We are not; we are told we are. It’s propaganda coming from our own security state, pointed at us. Why? To manufacture our consent to censorship. They are telling us that other countries are doing to us what they are doing to other countries, and have been since even before the internet existed.

Listen to this complete inversion of reality from Biden: How would it be if the United States were viewed by the rest of the world as interfering with the elections directly of other countries, and everybody knew it?

[-] Warl0k3@lemmy.world 1 points 12 minutes ago* (last edited 4 minutes ago)

Yeah... this is an example of what I'm talking about. It's the romanticized version of the wild west online right now, and whenever you talk about the need for increased security, you're subjected to a propaganda lecture about the political implications of fucking twitter or something. Everyone is so primed to respond along the party line to the idea of troll farms that the conversation about how they're used outside of influencing our elections never even occurs to people. Most don't even realize it's an issue that could be discussed.

So lets be clear here, while you're absolutely correct about what you're saying, that's not related to what I was saying.

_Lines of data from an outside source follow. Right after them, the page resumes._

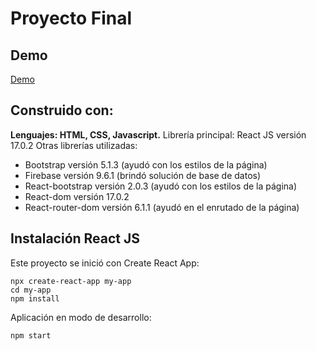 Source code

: # Proyecto Final

## Demo
[Demo](https://cocky-dubinsky-c025cb.netlify.app/)
## Construido con:

**Lenguajes: HTML, CSS, Javascript.**
Librería principal: React JS versión 17.0.2
Otras librerías utilizadas: 
 - Bootstrap versión 5.1.3 (ayudó con los estilos de la página)
 - Firebase versión 9.6.1 (brindó solución de base de datos)
 - React-bootstrap versión 2.0.3 (ayudó con los estilos de la página)
 - React-dom versión 17.0.2 
 - React-router-dom versión 6.1.1 (ayudó en el enrutado de la página)

## Instalación React JS

Este proyecto se inició con Create React App:

    npx create-react-app my-app
    cd my-app
    npm install

Aplicación en modo de desarrollo:

    npm start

The near constant spear phishing, network intrusion, ransomware, impersonation, false landings, etc. attacks that every government, medical, social and technical system in the country is being constantly subjected to is the issue I am qualified to speak about. It's an area where the US isn't even attempting to fight back, and as beautiful as headline-darling things like stuxnet were, the developers that worked on it haven't figured out how to mitigate ex: the rampant identity theft throttling the country. My favorite new one has been the theft of identity and thence blackmail of recently paroled prisoners, since a bad actor can easily get them returned to prison by just, say, using their credit card at a walmart out-of-state, or applying for public benefits in a different city. This happens all the time and nobody, at all, is talking about it. It's so common I was brought in to write a set of tools that auto-generate the letter informing out-of-state LEO agencies that the person was the victim of identity theft and should not be found in violation of their parole terms, since that was so common it was all their entire staff were spending their time doing.

That's just the one example that has occured to me, if you want more I can go on for very literal hours (just ask my students (who are no doubt quite stick of the topic...)). There's no systems, or even the political or social will to investigate developing systems, that could even begin to address the most basic issues in this realm. That is the problem I was screaming helplessly into the void about.

[-] thesohoriots@lemmy.world 1 points 11 hours ago

Can I still be the one person who makes all the posts on 4chan, prove me wrong?